Por: Juandemaro Querales
Para el Ministro de Educación Héctor Rodríguez la Escuela no da movilidad social, este Aparato
Ideológico solo reproduce la pertenencia a clase social; por lo tanto su criterio es el de sus
amos siendo el un advenedizo reclutado entre la clase de apoyo.
La fenomenología del joven ministro corresponde a la horma del marxismo de catecismo,
evidencia una visión autoritaria y de sojuzgamiento, donde la camarilla gobernante se ve
que tiene una gran desconfianza, con aquellos que pagan el peaje de la Escuela, creen en
la predica del ascenso social que les inculcó el maestro Luis Beltrán Prieto Figueroa, desde
el año 1947; después de cincuenta años una cáfila militarista quieren sepultar este viejo
espejito ideológico, para sepultar la oferta electoral que más rédito le dio al Partido de Rómulo
Betancourt.
Da lástima como los dos ministerios de Educación fueron a caer en manos de individuos
sin mayor brillo académico o científico, el viejo ministerio de la esquina de Salas siempre
presentaba caras que representaban el desarrollo alcanzado por la Escuela como templo sagrado
de la modernidad. Uslar Pietri, Luis Beltrán Prieto Figueroa, Augusto Mijares, Humberto
Fernández Morán, Rafael Fernández Heres; entre varios integran la famosa lista de destacados
intelectuales y científicos que dejan pasmada a la comunidad académica de su tiempo.
Para hombres como Prieto Figueroa y Uslar Pietri p pilares fundamentales de la modernidad
venezolana, la Educación debía de recibir toda la atención afín de producir los talentos
que se hicieran cargo del desarrollo futuro, como consecuencia de un esfuerzo gigantesco
para dotar al país de una infraestructura física y social.

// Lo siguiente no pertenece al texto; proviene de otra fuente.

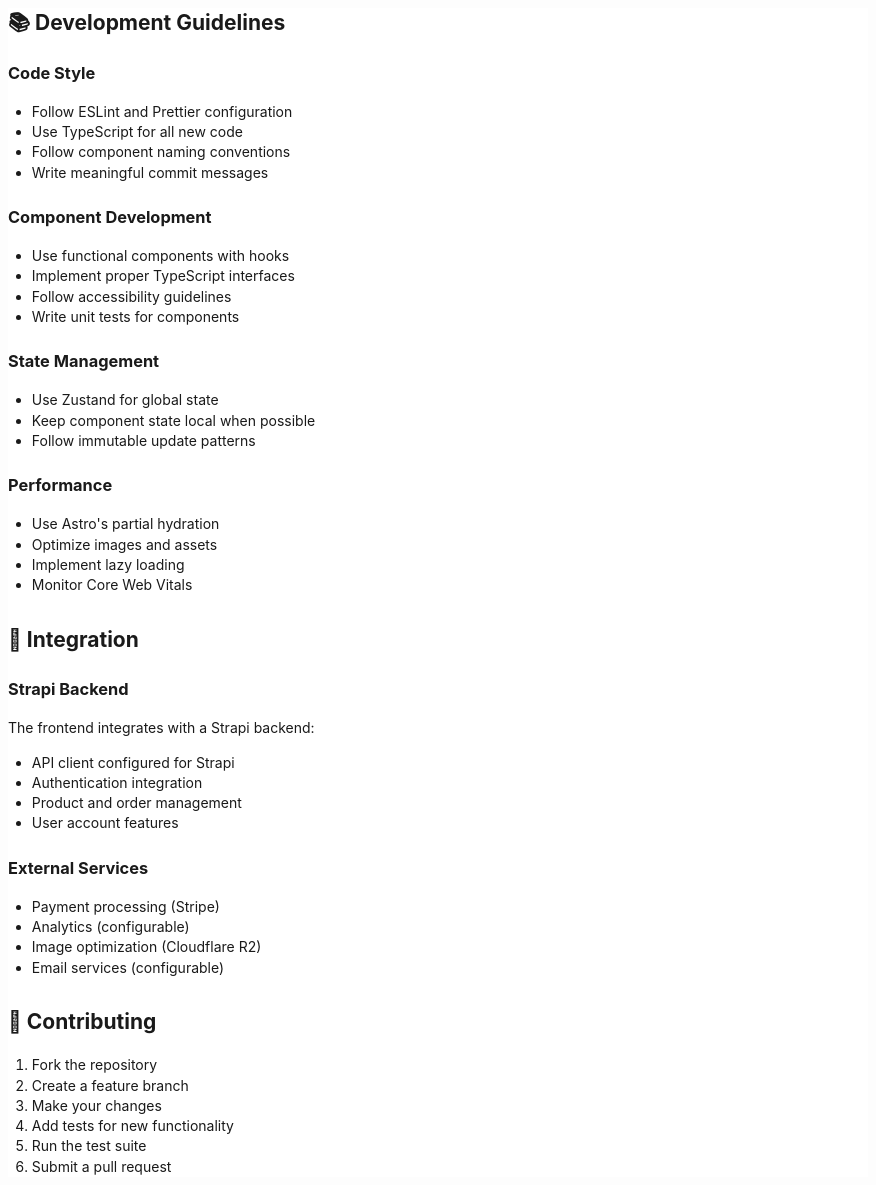 ## 📚 Development Guidelines

### Code Style

- Follow ESLint and Prettier configuration
- Use TypeScript for all new code
- Follow component naming conventions
- Write meaningful commit messages

### Component Development

- Use functional components with hooks
- Implement proper TypeScript interfaces
- Follow accessibility guidelines
- Write unit tests for components

### State Management

- Use Zustand for global state
- Keep component state local when possible
- Follow immutable update patterns

### Performance

- Use Astro's partial hydration
- Optimize images and assets
- Implement lazy loading
- Monitor Core Web Vitals

## 🔗 Integration

### Strapi Backend

The frontend integrates with a Strapi backend:

- API client configured for Strapi
- Authentication integration
- Product and order management
- User account features

### External Services

- Payment processing (Stripe)
- Analytics (configurable)
- Image optimization (Cloudflare R2)
- Email services (configurable)

## 🤝 Contributing

1. Fork the repository
2. Create a feature branch
3. Make your changes
4. Add tests for new functionality
5. Run the test suite
6. Submit a pull request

Empleando como palanca la nueva
riqueza basada en el recurso petrolero, lo que permitirá disponer de cuantiosos recursos
para dotar a la República de una base material para vencer las viejas lacras del atraso y el pre
industrialismo.
La Escuela modernizadora e igualitaria de la FVM elemento ideológico del magisterio del PDN
y después de AD, son recogidas por el constituyente de 1947 y adoptadas como punta de lanza
del Partido Acción Democrática, lo que le permitió contar con una generación de relevo que
compartía las ideas del Estado de Bienestar, receta socialdemócrata que le cantaba loas a
Universales como: Progreso, Desarrollo, Elecciones.
Cuando un joven llamado Héctor Rodríguez profiere semejante anatema, un terremoto
sacude los cimientos del viejo Pacto Político, originado por la separación del medinismo.
Prieto Figueroa y la Generación de La Alborada formada en el Positivismo decimonónico de
Rómulo Gallegos; se le hace al fin la extremaunción. El mito de la movilidad social, el mito de
la igualación por la base se irán al suelo, en su lugar regresa la conseja del hombre fuerte a
quien hay que adularle, dejándole en sus manos todas las expectativas de crecimiento; el viejo
Cesarismo de hombres de lanza y caballo vuelven hediondo a naftalina, truco facilón que se
resume en ese Maisanta-Chàvez que como el Corán ondean los jerarcas rojos.
El ministro de estilo Kojac además de mostrar una ignorancia pasmosa en Educación, en
Deporte y en cualquier cosa donde lo pongan; se comporta como un caporal del tipo Godo
negro a decir del gran pensador caroreño Chío Zubillaga Perera. Este señor y sus amos la Junta
Militar lo que hace es sincerarse de una operación que ya va para tres lustros, usando como
conducto las Misiones Ribas y Sucre, aplanando el Aparato Escolar precarizando sus fines,
formando un lumpen que pueda compartir monsergas del calibre: “ser rico es malo” y que la
clase media es escuálida, hace guarimbas y manifiesta reclamando por la escases de productos
básicos y lo que es más importante lucha por la libertad y sus Derechos.